Geodesic hemisphere with regular polygon equator

Geodesic hemisphere with regular polygon equator

thingiverse

While using [Jamie_K's geodesic icosahedral sphere](https://www.thingiverse.com/thing:1484333) in OpenSCAD, I ran into some issues: * A sphere based on an icosahedron doesn't have an equator, so it's difficult to match other polygonal shapes (cylinders etc.) to it. * Even if you cut the icosahedral sphere exactly in half, you do get a regular polygon but the diameter is slightly smaller than the sphere diameter. * An icosahedron is limited in the number of sides available in the polygon equator if you cut it in half.

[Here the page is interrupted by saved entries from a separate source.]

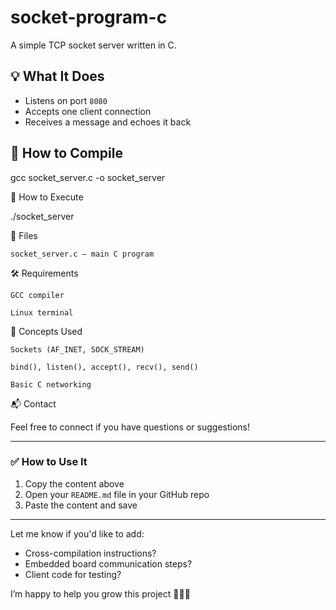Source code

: # socket-program-c

A simple TCP socket server written in C.

## 💡 What It Does

- Listens on port `8080`  
- Accepts one client connection  
- Receives a message and echoes it back  

## 🔧 How to Compile


gcc socket_server.c -o socket_server

🚀 How to Execute

./socket_server

📂 Files

    socket_server.c – main C program

🛠️ Requirements

    GCC compiler

    Linux terminal

🧠 Concepts Used

    Sockets (AF_INET, SOCK_STREAM)

    bind(), listen(), accept(), recv(), send()

    Basic C networking

📬 Contact

Feel free to connect if you have questions or suggestions!


---

### ✅ How to Use It

1. Copy the content above
2. Open your `README.md` file in your GitHub repo
3. Paste the content and save

---

Let me know if you'd like to add:

- Cross-compilation instructions?
- Embedded board communication steps?
- Client code for testing?

I’m happy to help you grow this project 👨‍💻✨
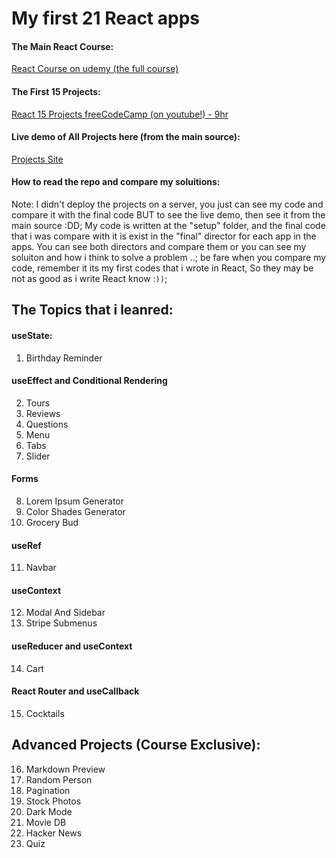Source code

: # My first 21 React apps

#### The Main React Course:
[React Course on udemy (the full course)](https://www.udemy.com/course/react-tutorial-and-projects-course/?referralCode=FEE6A921AF07E2563CEF)

#### The First 15 Projects:
[React 15 Projects freeCodeCamp (on youtube!) - 9hr](https://www.youtube.com/watch?v=a_7Z7C_JCyo&pp=ygURcmVhY3QgMTUgcHJvamVjdHM%3D)

#### Live demo of All Projects here (from the main source):
[Projects Site](https://react-projects.netlify.app/)

#### How to read the repo and compare my soluitions:
Note: I didn't deploy the projects on a server, you just can see my code and compare it with the final code
BUT to see the live demo, then see it from the main source :DD;
My code is written at the "setup" folder, and the final code that i was compare with it is exist in the "final" director for each app in the apps. You can see both directors and compare them or you can see my soluiton and how i think to solve a problem ..; be fare when you compare my code, remember it its my first 
codes that i wrote in React, So they may be not as good as i write React know :`))`;





## The Topics that i leanred:

#### useState:
1. Birthday Reminder

#### useEffect and Conditional Rendering
2. Tours
3. Reviews
4. Questions
5. Menu
6. Tabs
7. Slider

#### Forms
8. Lorem Ipsum Generator
9. Color Shades Generator
10. Grocery Bud

#### useRef
11. Navbar

#### useContext
12. Modal And Sidebar
13. Stripe Submenus

#### useReducer and useContext
14. Cart

#### React Router and useCallback
15. Cocktails

## Advanced Projects (Course Exclusive):
16. Markdown Preview
17. Random Person
18. Pagination
19. Stock Photos
20. Dark Mode
21. Movie DB
22. Hacker News
23. Quiz
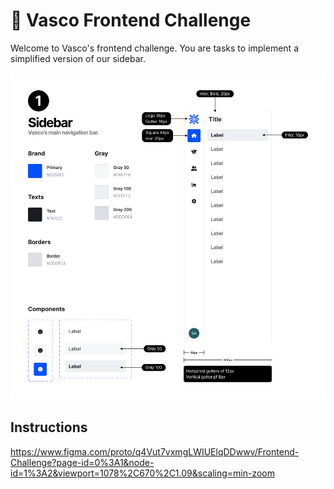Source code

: # 🧩 Vasco Frontend Challenge

Welcome to Vasco's frontend challenge. You are tasks to implement a simplified version of our sidebar.

<img src="specs.jpg" alt="Specs" />

## Instructions

https://www.figma.com/proto/q4Vut7vxmgLWIUElqDDwwv/Frontend-Challenge?page-id=0%3A1&node-id=1%3A2&viewport=1078%2C670%2C1.09&scaling=min-zoom
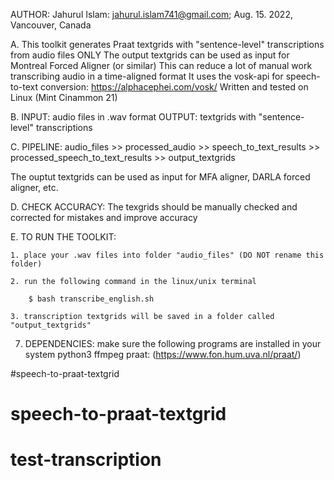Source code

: 
AUTHOR: Jahurul Islam: jahurul.islam741@gmail.com; Aug. 15. 2022, Vancouver, Canada


A. This toolkit generates Praat textgrids with "sentence-level" transcriptions from audio files ONLY
 The output textgrids can be used as input for Montreal Forced Aligner (or similar)
 This can reduce a lot of manual work transcribing audio in a time-aligned format
 It uses the vosk-api for speech-to-text conversion: https://alphacephei.com/vosk/
 Written and tested on Linux (Mint Cinammon 21)


B. INPUT: audio files in .wav format
    OUTPUT: textgrids with "sentence-level" transcriptions


C.  PIPELINE: audio_files >> processed_audio >> speech_to_text_results >> processed_speech_to_text_results >> output_textgrids

 The ouptut textgrids can be used as input for MFA aligner, DARLA forced aligner, etc.

D.  CHECK ACCURACY: The texgrids should be manually checked and corrected for mistakes and improve accuracy

E.  TO RUN THE TOOLKIT: 

    1. place your .wav files into folder "audio_files" (DO NOT rename this folder)
    
    2. run the following command in the linux/unix terminal

        $ bash transcribe_english.sh
        
    3. transcription textgrids will be saved in a folder called "output_textgrids"


7. DEPENDENCIES: make sure the following programs are installed in your system
 python3
 ffmpeg
 praat: (https://www.fon.hum.uva.nl/praat/)


 #speech-to-praat-textgrid
# speech-to-praat-textgrid
# test-transcription
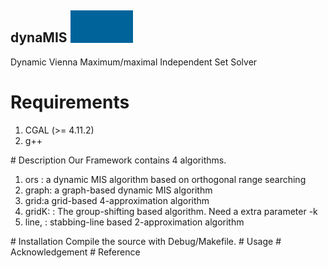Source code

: ## dynaMIS <img src="dynamis_icon.gif" width="100">
Dynamic Vienna Maximum/maximal Independent Set Solver 
# Requirements
<ol>
<li>CGAL (>= 4.11.2)</li>
<li>  g++ </li>
</ol>
# Description
Our Framework contains 4 algorithms.
<ol>
<li>ors : a dynamic MIS algorithm based on orthogonal range searching </li>
<li>graph: a graph-based dynamic MIS algorithm</li>
<li>grid:a grid-based 4-approximation algorithm </li>
<li>gridK: : The group-shifting based algorithm. Need a extra parameter -k</li>
<li>line,  : stabbing-line based 2-approximation algorithm</li>
</ol>
# Installation
Compile the source with Debug/Makefile.
# Usage
# Acknowledgement
# Reference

At a minimum, an icosahedron cut in half has a 10-sided equator. Subdividing it, you can get 20 sides, 40 sides, 80 sides...or `5*2^(levels+1)` sides, where `levels` is the number of subdivision iterations (with `levels=0` being the original icosahedron). Because what I really needed was a hemisphere anyway, I decided to solve these problems, using Jamie_K's subdivision functions. This is a hemisphere with evenly-distributed faces, and unlike an icosahedral sphere, this hemisphere is rendered so that the equator is a regular polygon that can match up with other regular polygon shapes (cylinders etc.). The default sphere in OpenSCAD is rendered as a circle rotated around a diameter. This results in a globe-shape with longitude and latitude edges, with many wasted facets concentrated at the poles. This model fixes all problems mentioned above. It subdivides a pyramid (3, 4, 5, or 6 sided), which results in the base of the hemisphere being a regular polygon of the specified diameter of the hemisphere. The polygon can also have a larger variety of sides: `3*2^levels`, `4*2^levels`, `5*2^levels`, or `6*2^levels`. This means the number of polygon sides possible is 3, 4, 5, 6, 8, 10, 12, 16, 20, 24, 32, 40, 48, 64, 80, 96, 128, 160, 192, etc. (one should never need to go higher than 128 or so). This gives more possibilities to match the hemisphere to other objects. Usage ----- To use this, simply put this file in the directory where you keep .scad files, and include this line in your other .scad files: `use <geodesic_hemisphere.scad>` Use it exactly like you would use the OpenSCAD `sphere()` primitive, with the same parameters.